MOLD CHAMPS!

Welcome to Mold Champs! This is a personal site designed and hosted by me - James M. Kemp. I am a special education teacher on the south coast of Oregon. In 2004, after visiting friends of friends in southern Virginia, I was admitted to the Norwalk Connecticut hospital with a high fever and hands that were itching and covered with blood blisters. Was it Lyme disease? Was it a food allergy? Was it an allergy to bacteria in bird feces? Was it a chronic lung infection?

Finally, in 2009, I received a medical diagnosis - hypersensitivity pneumonitis. This begins my long journey toward recovery and toward my discovery of only some of the many issues relating to toxic black mold reactions. Let me share my experiences with you.
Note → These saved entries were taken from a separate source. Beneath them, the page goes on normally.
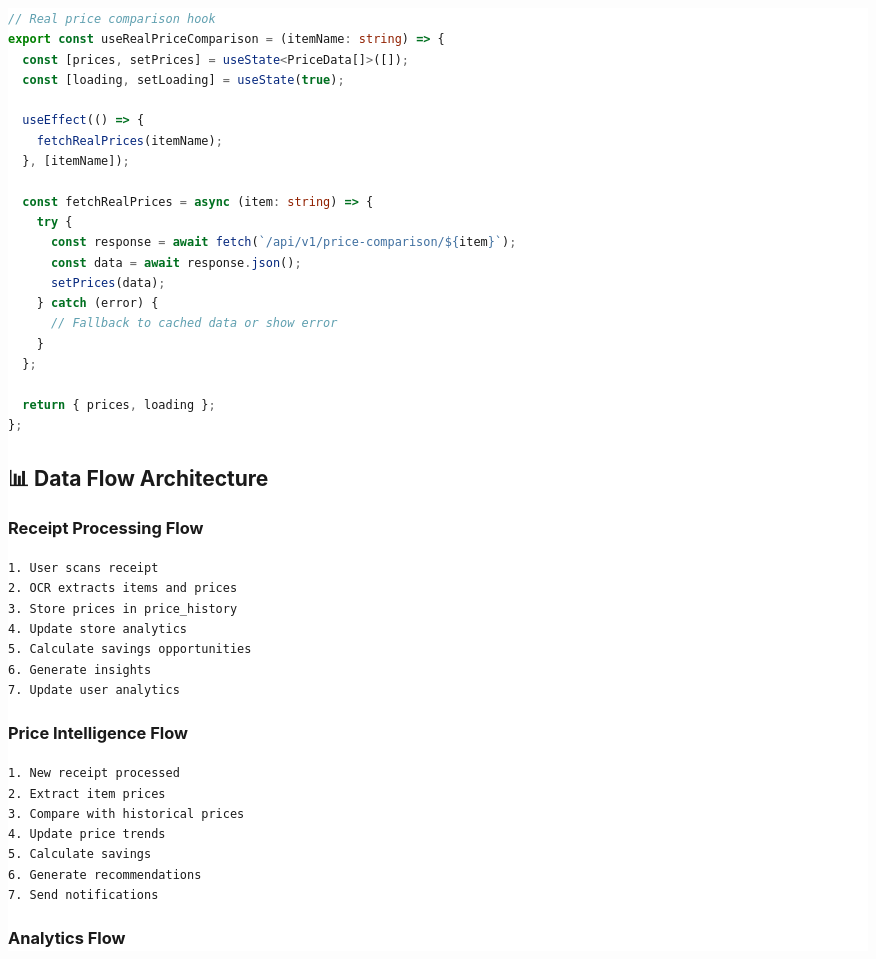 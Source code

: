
 ```typescript
// Real price comparison hook
export const useRealPriceComparison = (itemName: string) => {
  const [prices, setPrices] = useState<PriceData[]>([]);
  const [loading, setLoading] = useState(true);

  useEffect(() => {
    fetchRealPrices(itemName);
  }, [itemName]);

  const fetchRealPrices = async (item: string) => {
    try {
      const response = await fetch(`/api/v1/price-comparison/${item}`);
      const data = await response.json();
      setPrices(data);
    } catch (error) {
      // Fallback to cached data or show error
    }
  };

  return { prices, loading };
};
```

## 📊 **Data Flow Architecture**

### **Receipt Processing Flow**

```
1. User scans receipt
2. OCR extracts items and prices
3. Store prices in price_history
4. Update store analytics
5. Calculate savings opportunities
6. Generate insights
7. Update user analytics
```

### **Price Intelligence Flow**

```
1. New receipt processed
2. Extract item prices
3. Compare with historical prices
4. Update price trends
5. Calculate savings
6. Generate recommendations
7. Send notifications
```

### **Analytics Flow**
In my own research, I have found some basic information about a class of black molds called basidiospores. The internet sites of many mold abatement companies state that Basidiospores produce five mycotoxins - amanitins, monomethyl-hydrazine (MMH, a rocket fuel), muscarine, ibotenic acid and psilocybin (a class 1-controlled substance). Some of the research suggests that MMH is actually produced by basidiospores. Other research suggests that basidiospores produce a mycotoxin called gyromitrin. When ingested, inhaled or touched, the human body reacts to the gyromitrin through the hydrolytic process by producing MMH. OSHA lists hypersensitivity pneumonitis as a sypmtom of MMH exposure.

 

First, you may want to watch this You Tube video about Toxic Black Mold Syndrome.

 

 

 

 

Introduction

What follows is my own story about my exposure to toxic black mold.

Until my hospitalization on February 23, 2009, I had no idea what was making me sick. Then, I slowly realized that the cause of my illness might be the mold in the ceiling of the classroom where I had been teaching at a local high school. The room had a hole in the ceiling through which the plentiful rains of an Oregon rain forest, had been leaking for 7 or 8 years.

 

Classroom Ceiling

My classroom ceiling at a local high school. The wall clock did not work. The intercom speaker was taped over. The wall outlet did not work. All of these items had been damaged due to continuous leakage from the roof.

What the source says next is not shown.